The Florida Project

Länge:
112 Minuten
Altersempfehlung:
Ab 14 Jahren
FSK-Freigabe:
Ab 12 Jahren
Kinostart:
15.03.2018
Regie:
Sean Baker
Darsteller:
Brooklynn Prince (Moonee), Bria Vinaite (Halley), Willem Dafoe (Bobby), Christopher Rivera (Scooty), Aiden Malik (Dicky), Valeria Cotto (Jancey)
Genre:
Drama
Land:
USA, 2017

Obwohl das Walt Disney World Resort Orlando für die sechsjährige Moonee stets in Sichtweite ist, wirkt es doch wie ein entfernter, vollkommen anderer Planet. Das temperamentvolle Mädchen lebt mit seiner alleinerziehenden Mutter Halley vor den Toren des berühmten Freizeitparkkomplexes in einer heruntergekommenen Motel-Anlage namens „Magic Castle“, die vor allem sozial schwache und gestrandete Menschen beherbergt. Tagein, tagaus streunt die kleine Moonee mit ihren Freunden durch die Gegend, heckt Streiche aus, klaut und bringt den Motel-Manager Bobby ein ums andere Mal ins Schwitzen. Da Halley keiner geregelten Arbeit nachgeht, gerät sie mit der Miete ständig in Verzug, weshalb ihr Bobby immer wieder mit dem Rauswurf droht. Ernst meint der Hausmeister seine Ansagen allerdings nicht. Vielmehr hat er die junge Mutter und ihre aufgeweckte Tochter ins Herz geschlossen und tut alles, was in seiner Macht steht, um wenigstens etwas Ordnung in ihr chaotisches Leben zu bringen.

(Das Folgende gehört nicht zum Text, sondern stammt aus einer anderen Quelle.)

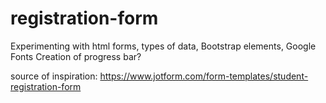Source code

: # registration-form

Experimenting with html forms, types of data, Bootstrap elements, Google Fonts
Creation of progress bar?

source of inspiration: https://www.jotform.com/form-templates/student-registration-form
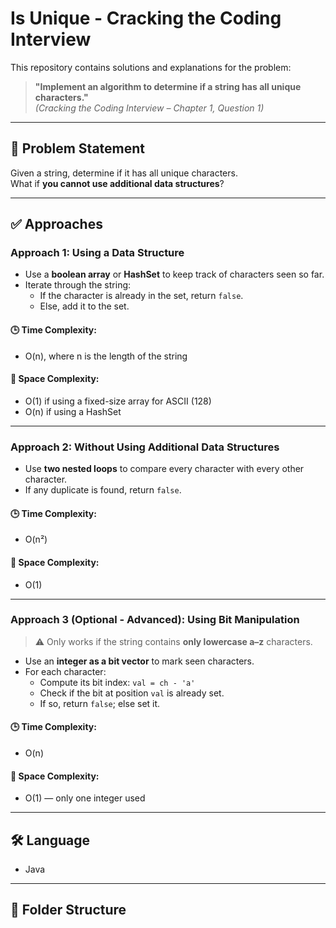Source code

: # Is Unique - Cracking the Coding Interview

This repository contains solutions and explanations for the problem:

> **"Implement an algorithm to determine if a string has all unique characters."**  
> *(Cracking the Coding Interview – Chapter 1, Question 1)*

---

## 🧠 Problem Statement

Given a string, determine if it has all unique characters.  
What if **you cannot use additional data structures**?

---

## ✅ Approaches

### **Approach 1: Using a Data Structure**

- Use a **boolean array** or **HashSet** to keep track of characters seen so far.
- Iterate through the string:
  - If the character is already in the set, return `false`.
  - Else, add it to the set.
  
#### 🕒 Time Complexity:
- O(n), where n is the length of the string

#### 💾 Space Complexity:
- O(1) if using a fixed-size array for ASCII (128)
- O(n) if using a HashSet

---

### **Approach 2: Without Using Additional Data Structures**

- Use **two nested loops** to compare every character with every other character.
- If any duplicate is found, return `false`.

#### 🕒 Time Complexity:
- O(n²)

#### 💾 Space Complexity:
- O(1)

---

### **Approach 3 (Optional - Advanced): Using Bit Manipulation**

> ⚠️ Only works if the string contains **only lowercase a–z** characters.

- Use an **integer as a bit vector** to mark seen characters.
- For each character:
  - Compute its bit index: `val = ch - 'a'`
  - Check if the bit at position `val` is already set.
  - If so, return `false`; else set it.

#### 🕒 Time Complexity:
- O(n)

#### 💾 Space Complexity:
- O(1) — only one integer used

---

## 🛠️ Language
- Java

---

## 📁 Folder Structure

„The Florida Project“ ist ein kleines Meisterwerk, das einen Blick in Randbereiche wirft, die im US-Kino sonst nur selten eine Rolle spielen. Independent-Regisseur Sean Baker („Tangerine L.A.“, Starlet) gelingt dabei das Kunststück, sein trostlos-abgewracktes Unterschichten-Setting mit einer ausgelassen-märchenhaften Stimmung aufzuladen. Moonee und ihre Spielkameraden empfinden ihre prekäre Lage nicht als bedrückend, sondern genießen die Freiheiten ohne permanenten Elterndruck und suchen begierig nach immer neuen Abenteuern. Konsequent umschifft das in einer direkten, unverblümten Sprache gehaltene Sozialdrama klassische Erzählregeln und blendet sich, losgelöst von irgendwelchen Mustern, einen Sommer lang in den Alltag der Protagonisten ein. Lebensecht und wahrhaftig wirkt das Geschehen vor allem deshalb, weil die Darsteller, von denen nicht wenige zum ersten Mal vor eine Kamera traten, erstaunlich ungezwungen agieren. Eine Naturgewalt ist etwa die kleine Brooklynn Prince, die Moonees quirliges, unzähmbares Wesen auf denkbar mitreißende Weise vermittelt. Ein großes Lob gebührt auch Hollywood-Star Willem Dafoe, der sich ungeachtet seiner Prominenz mit einer unaufgeregten Performance bestens ins Ensemble einfügt und dem mitfühlenden Motel-Manager eine bemerkenswerte Gelassenheit verleiht. Die Klasse des Films zeigt sich nicht zuletzt in der Darstellung Halleys. Einerseits unterstreicht Baker unmissverständlich, dass die heillos überforderte junge Frau ihre Mutterpflichten mit Füßen tritt und ein erschreckend verantwortungsloses Verhalten an den Tag legt. Andererseits kommt aber immer wieder eine tiefe Verbundenheit zum Vorschein, die von echter Liebe zeugt. Gerade diese Widersprüchlichkeit macht das Finale umso herzzerreißender, ohne dass „The Florida Project“ hier plump auf die Tränendrüse drücken würde.